Public education supporters would certainly have liked to receive all districts were legally due. But, I’m guessing they just wanted to get what they could and move on. The harm though is that this agreement has proven to the AZ Legislature they can defy the people’s mandate and court orders with little impunity. I am guessing they will feel emboldened by the compromise reached, which because of all the loopholes they’ve put into place doesn’t really cost them anything in terms of doing whatever they want in the long run.
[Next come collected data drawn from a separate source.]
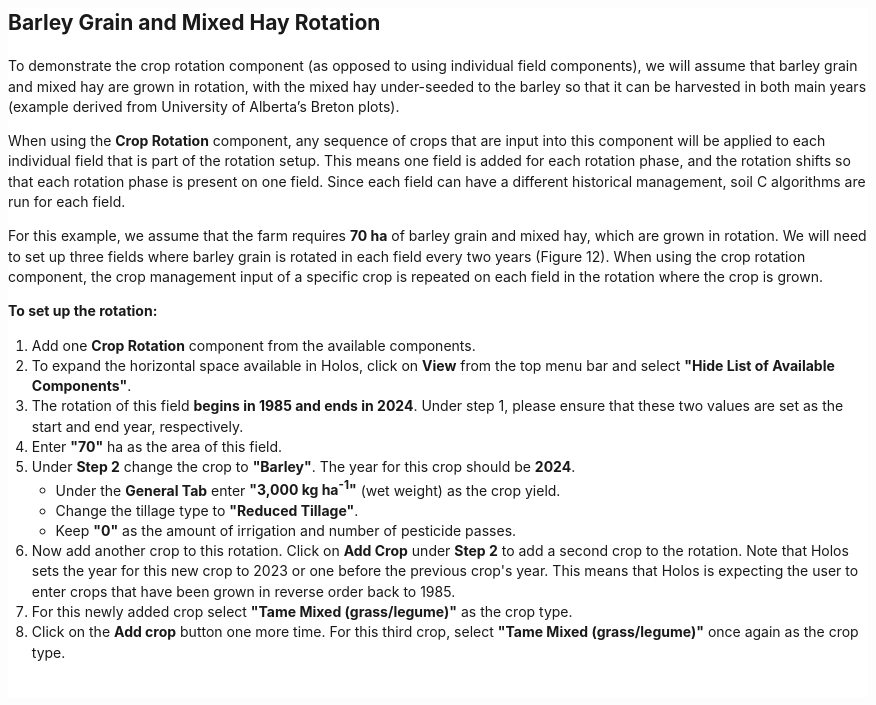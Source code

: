 
## Barley Grain and Mixed Hay Rotation

To demonstrate the crop rotation component (as opposed to using individual field components), we will assume that barley grain and mixed hay are grown in rotation, with the mixed hay under-seeded to the barley so that it can be harvested in both main years (example derived from University of Alberta’s Breton plots). 

When using the **Crop Rotation** component, any sequence of crops that are input into this component will be applied to each individual field that is part of the rotation setup. This means one field is added for each rotation phase, and the rotation shifts so that each rotation phase is present on one field. Since each field can have a different historical management, soil C algorithms are run for each field.

For this example, we assume that the farm requires **70 ha** of barley grain and mixed hay, which are grown in rotation. We will need to set up three fields where barley grain is rotated in each field every two years (Figure 12). When using the crop rotation component, the crop management input of a specific crop is repeated on each field in the rotation where the crop is grown. 

**To set up the rotation:** 

1. Add one **Crop Rotation** component from the available components.
2. To expand the horizontal space available in Holos, click on **View** from the top menu bar and select **"Hide List of Available Components"**.
3. The rotation of this field **begins in 1985 and ends in 2024**. Under step 1, please ensure that these two values are set as the start and end year, respectively.
4. Enter **"70"** ha as the area of this field.
5. Under **Step 2** change the crop to **"Barley"**. The year for this crop should be **2024**.
    * Under the **General Tab** enter **"3,000 kg ha<sup>-1</sup>"** (wet weight) as the crop yield.
    * Change the tillage type to **"Reduced Tillage"**.
    * Keep **"0"** as the amount of irrigation and number of pesticide passes.
6. Now add another crop to this rotation. Click on **Add Crop** under **Step 2** to add a second crop to the rotation. Note that Holos sets the year for this new crop to 2023 or one before the previous crop's year. This means that Holos is expecting the user to enter crops that have been grown in reverse order back to 1985. 
7. For this newly added crop select **"Tame Mixed (grass/legume)"** as the crop type.
8. Click on the **Add crop** button one more time. For this third crop, select **"Tame Mixed (grass/legume)"** once again as the crop type.

<br>
<p align="center">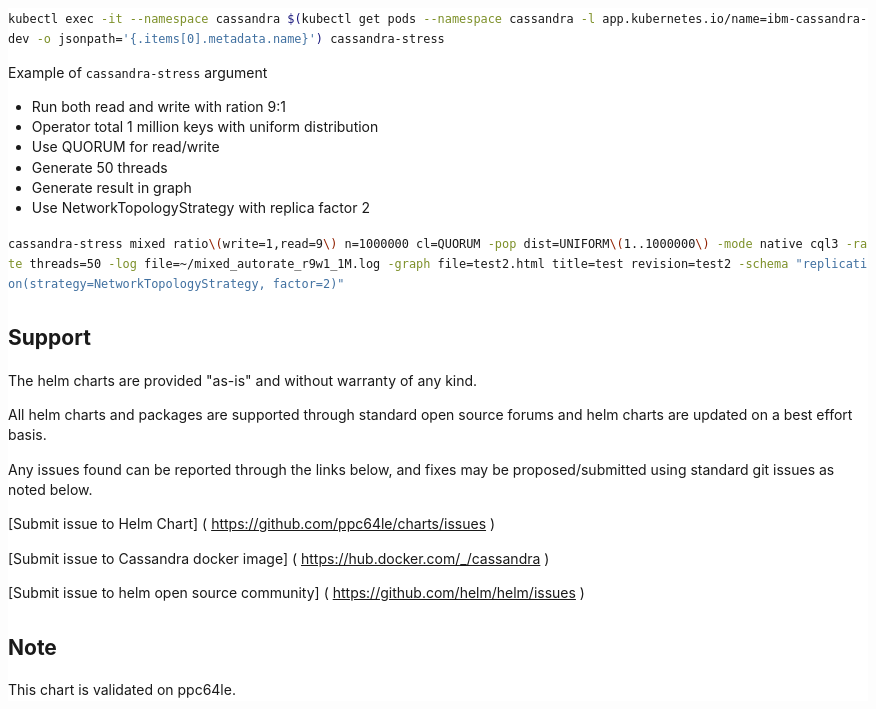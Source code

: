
 ```bash
kubectl exec -it --namespace cassandra $(kubectl get pods --namespace cassandra -l app.kubernetes.io/name=ibm-cassandra-dev -o jsonpath='{.items[0].metadata.name}') cassandra-stress
```

Example of `cassandra-stress` argument
 - Run both read and write with ration 9:1
 - Operator total 1 million keys with uniform distribution
 - Use QUORUM for read/write
 - Generate 50 threads
 - Generate result in graph
 - Use NetworkTopologyStrategy with replica factor 2

```bash
cassandra-stress mixed ratio\(write=1,read=9\) n=1000000 cl=QUORUM -pop dist=UNIFORM\(1..1000000\) -mode native cql3 -rate threads=50 -log file=~/mixed_autorate_r9w1_1M.log -graph file=test2.html title=test revision=test2 -schema "replication(strategy=NetworkTopologyStrategy, factor=2)"
```
## Support

The helm charts are provided "as-is" and without warranty of any kind.

All helm charts and packages are supported through standard open source forums and helm charts are updated on a best effort basis.

Any issues found can be reported through the links below, and fixes may be proposed/submitted using standard git issues as noted below.

[Submit issue to Helm Chart] ( https://github.com/ppc64le/charts/issues )

[Submit issue to Cassandra docker image] ( https://hub.docker.com/_/cassandra )

[Submit issue to helm open source community] ( https://github.com/helm/helm/issues )

## Note

This chart is validated on ppc64le.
Secondly, I fear the settlement of the inflation lawsuit will convey to the public that public education funding has been fixed in Arizona. This is far from the truth, but with 45 districts’ bonds or override requests on the ballot this November, anything that drives doubt in the mind of the voters about the need could be very damaging.[i] Never mind the fact that it was the AZ Legislature that caused the necessity for local funding in the first place. After all, the Legislature made Arizona first in the nation in public education funding cuts since 2008 and these cuts just shifted the tax burden the local level in the form of bonds and overrides.   Unfortunately, this type of funding provides very little stability due to voter whim and is not the solution. An example is the Oracle School District override continuation that failed in 2013 by only 62 votes, costing the District $140,000 in funding the next year. Fortunately, the continuation passed in 2014, but numerous have had multiple years of failed override initiatives.

A big part of the problem is political. The Republican Party of Maricopa County recently announced their opposition to all 28 ballot initiatives in the Phoenix Valley, claiming that districts haven’t been fiscally responsible.[ii]  This allegation just isn’t true, as annual Auditor General Audits prove. Our public districts have also worked very hard to become more efficient and according to the AZ Office of the Auditor General 2014 report, administrative costs continue to decline. Yes, costs for plant operations, food service and transportation increased slightly,[iii] but with only two percent of the funding requirement provided for facility renovations and repairs between 2008 and 2012, increased expenses can be no surprise.

Of course, this is about much more than just our public schools. It is about an assault on our communities, our way of life and our very democracy. As Garrison Keillor said: “When you wage war on the public schools, you’re attacking the mortar that holds the community together. You’re not a Conservative, you’re a vandal.” No offense meant to our GOP brethren who support public education.

Arizona’s school children need your support on November 3rd. Six straight years of state cuts to education combined without success in seeking locally approved funding have led four school funding referendums on the ballot in Pinal County this year. Apache Junction is seeking an M&O Override for 15 percent, J.O. Combs Unified is pursuing a bond measure for $40 million, and Florence Unified and Coolidge Unified are seeking a consolidation/boundary change. Each one of these measures is critical to providing their students the opportunities they deserve. Each of these is in fact, critical to moving our communities, our county and our state forward.

Apache Junction has been forced to operate without override funds since 2010 and J.O. Combs has been unable to pass an override continuation for three years resulting in a loss of $2 million. The Florence and Coolidge Unified consolidation/boundary change will decrease the tax rate for CUSD, provide necessary classroom space for FUSD, provide more efficient use of taxpayer monies. Tax payer monies will be saved because FUSD will accept $16 million in CUSD debt bringing three schools and 40 percent of San Tan Valley area, vs. laying out $60 million for a new high school. These ballot measures make sense, are about our children, and make long-term best interest for the voter.

Now it is up to you. Ensure you are registered to vote, get informed and then actually vote. If not for Arizona’s children, then for yourself. Arizona can’t compete if our students can’t compete. Our students can’t compete if their teachers are underpaid, their schools are poorly maintained and their technology is yesterday’s. Today’s students, are tomorrow’s leaders, whether they are ready or not.   Let’s ensure they are ready!